#### [DATA LISTING]
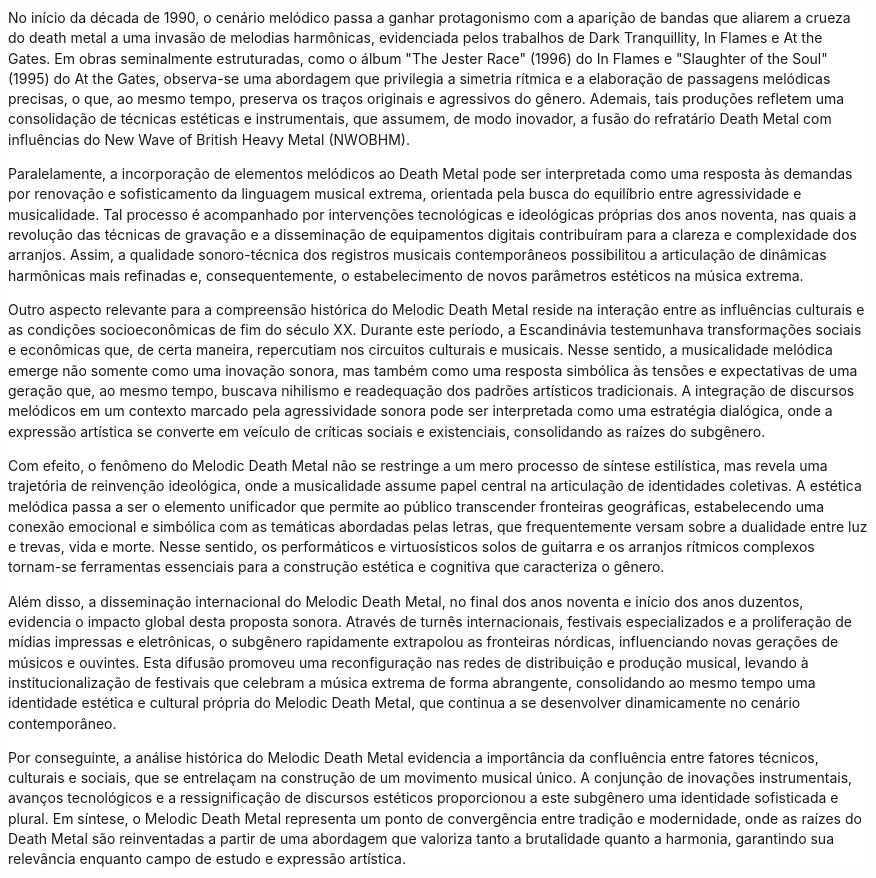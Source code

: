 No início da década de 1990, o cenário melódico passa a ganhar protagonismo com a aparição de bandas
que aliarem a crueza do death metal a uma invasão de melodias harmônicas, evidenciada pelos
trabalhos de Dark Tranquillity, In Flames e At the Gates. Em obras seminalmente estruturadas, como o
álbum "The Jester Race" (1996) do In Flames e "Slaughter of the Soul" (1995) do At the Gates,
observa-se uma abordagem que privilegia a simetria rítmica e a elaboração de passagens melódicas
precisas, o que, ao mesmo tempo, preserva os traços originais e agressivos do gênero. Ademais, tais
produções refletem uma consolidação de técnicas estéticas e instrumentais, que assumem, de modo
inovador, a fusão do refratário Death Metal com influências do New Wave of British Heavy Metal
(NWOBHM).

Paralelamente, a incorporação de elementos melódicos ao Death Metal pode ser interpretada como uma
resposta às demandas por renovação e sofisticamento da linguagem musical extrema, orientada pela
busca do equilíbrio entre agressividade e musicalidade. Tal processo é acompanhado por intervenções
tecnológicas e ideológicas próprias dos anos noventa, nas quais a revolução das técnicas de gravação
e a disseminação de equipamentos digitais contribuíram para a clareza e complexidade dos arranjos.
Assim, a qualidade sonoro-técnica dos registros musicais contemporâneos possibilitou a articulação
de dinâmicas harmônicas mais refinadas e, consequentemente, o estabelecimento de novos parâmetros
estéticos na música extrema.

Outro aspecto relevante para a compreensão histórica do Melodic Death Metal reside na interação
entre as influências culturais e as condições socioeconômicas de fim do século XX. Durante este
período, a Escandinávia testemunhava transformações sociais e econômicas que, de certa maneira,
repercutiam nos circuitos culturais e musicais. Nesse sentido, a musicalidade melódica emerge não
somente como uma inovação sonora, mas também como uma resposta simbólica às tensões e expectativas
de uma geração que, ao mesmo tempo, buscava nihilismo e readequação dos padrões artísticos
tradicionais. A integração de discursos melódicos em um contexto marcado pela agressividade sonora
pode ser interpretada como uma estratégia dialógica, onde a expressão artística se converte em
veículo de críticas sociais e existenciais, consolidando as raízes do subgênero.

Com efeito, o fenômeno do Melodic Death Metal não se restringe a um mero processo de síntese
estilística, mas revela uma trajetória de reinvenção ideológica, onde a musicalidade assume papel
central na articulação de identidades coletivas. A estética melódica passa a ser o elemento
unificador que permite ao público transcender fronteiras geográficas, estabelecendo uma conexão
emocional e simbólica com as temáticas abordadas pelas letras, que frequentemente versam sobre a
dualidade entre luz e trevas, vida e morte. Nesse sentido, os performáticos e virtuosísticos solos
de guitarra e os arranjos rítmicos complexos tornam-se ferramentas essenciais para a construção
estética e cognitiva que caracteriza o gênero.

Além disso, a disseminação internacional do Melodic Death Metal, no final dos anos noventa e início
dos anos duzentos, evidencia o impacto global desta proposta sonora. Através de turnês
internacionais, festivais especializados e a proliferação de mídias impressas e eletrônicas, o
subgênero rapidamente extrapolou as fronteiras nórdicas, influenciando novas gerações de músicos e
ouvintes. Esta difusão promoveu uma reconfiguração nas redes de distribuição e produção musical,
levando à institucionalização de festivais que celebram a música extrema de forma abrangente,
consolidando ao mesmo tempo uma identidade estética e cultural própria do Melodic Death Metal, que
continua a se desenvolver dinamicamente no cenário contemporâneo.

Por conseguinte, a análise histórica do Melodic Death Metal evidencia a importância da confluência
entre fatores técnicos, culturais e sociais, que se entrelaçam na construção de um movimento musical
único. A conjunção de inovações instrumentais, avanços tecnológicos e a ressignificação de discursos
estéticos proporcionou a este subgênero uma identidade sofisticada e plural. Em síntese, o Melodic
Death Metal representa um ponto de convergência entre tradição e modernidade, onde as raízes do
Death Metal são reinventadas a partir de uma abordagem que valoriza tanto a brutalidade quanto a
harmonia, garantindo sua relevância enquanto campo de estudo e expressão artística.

#### [TASK STATEMENT]
Please output exactly the lines between the one holding "entre as influências" and the one holding "Por conseguinte, a" in the records above, inclusive, and nothing more.

#### [ANSWER]
entre as influências culturais e as condições socioeconômicas de fim do século XX. Durante este
período, a Escandinávia testemunhava transformações sociais e econômicas que, de certa maneira,
repercutiam nos circuitos culturais e musicais. Nesse sentido, a musicalidade melódica emerge não
somente como uma inovação sonora, mas também como uma resposta simbólica às tensões e expectativas
de uma geração que, ao mesmo tempo, buscava nihilismo e readequação dos padrões artísticos
tradicionais. A integração de discursos melódicos em um contexto marcado pela agressividade sonora
pode ser interpretada como uma estratégia dialógica, onde a expressão artística se converte em
veículo de críticas sociais e existenciais, consolidando as raízes do subgênero.

Com efeito, o fenômeno do Melodic Death Metal não se restringe a um mero processo de síntese
estilística, mas revela uma trajetória de reinvenção ideológica, onde a musicalidade assume papel
central na articulação de identidades coletivas. A estética melódica passa a ser o elemento
unificador que permite ao público transcender fronteiras geográficas, estabelecendo uma conexão
emocional e simbólica com as temáticas abordadas pelas letras, que frequentemente versam sobre a
dualidade entre luz e trevas, vida e morte. Nesse sentido, os performáticos e virtuosísticos solos
de guitarra e os arranjos rítmicos complexos tornam-se ferramentas essenciais para a construção
estética e cognitiva que caracteriza o gênero.

Além disso, a disseminação internacional do Melodic Death Metal, no final dos anos noventa e início
dos anos duzentos, evidencia o impacto global desta proposta sonora. Através de turnês
internacionais, festivais especializados e a proliferação de mídias impressas e eletrônicas, o
subgênero rapidamente extrapolou as fronteiras nórdicas, influenciando novas gerações de músicos e
ouvintes. Esta difusão promoveu uma reconfiguração nas redes de distribuição e produção musical,
levando à institucionalização de festivais que celebram a música extrema de forma abrangente,
consolidando ao mesmo tempo uma identidade estética e cultural própria do Melodic Death Metal, que
continua a se desenvolver dinamicamente no cenário contemporâneo.

Por conseguinte, a análise histórica do Melodic Death Metal evidencia a importância da confluência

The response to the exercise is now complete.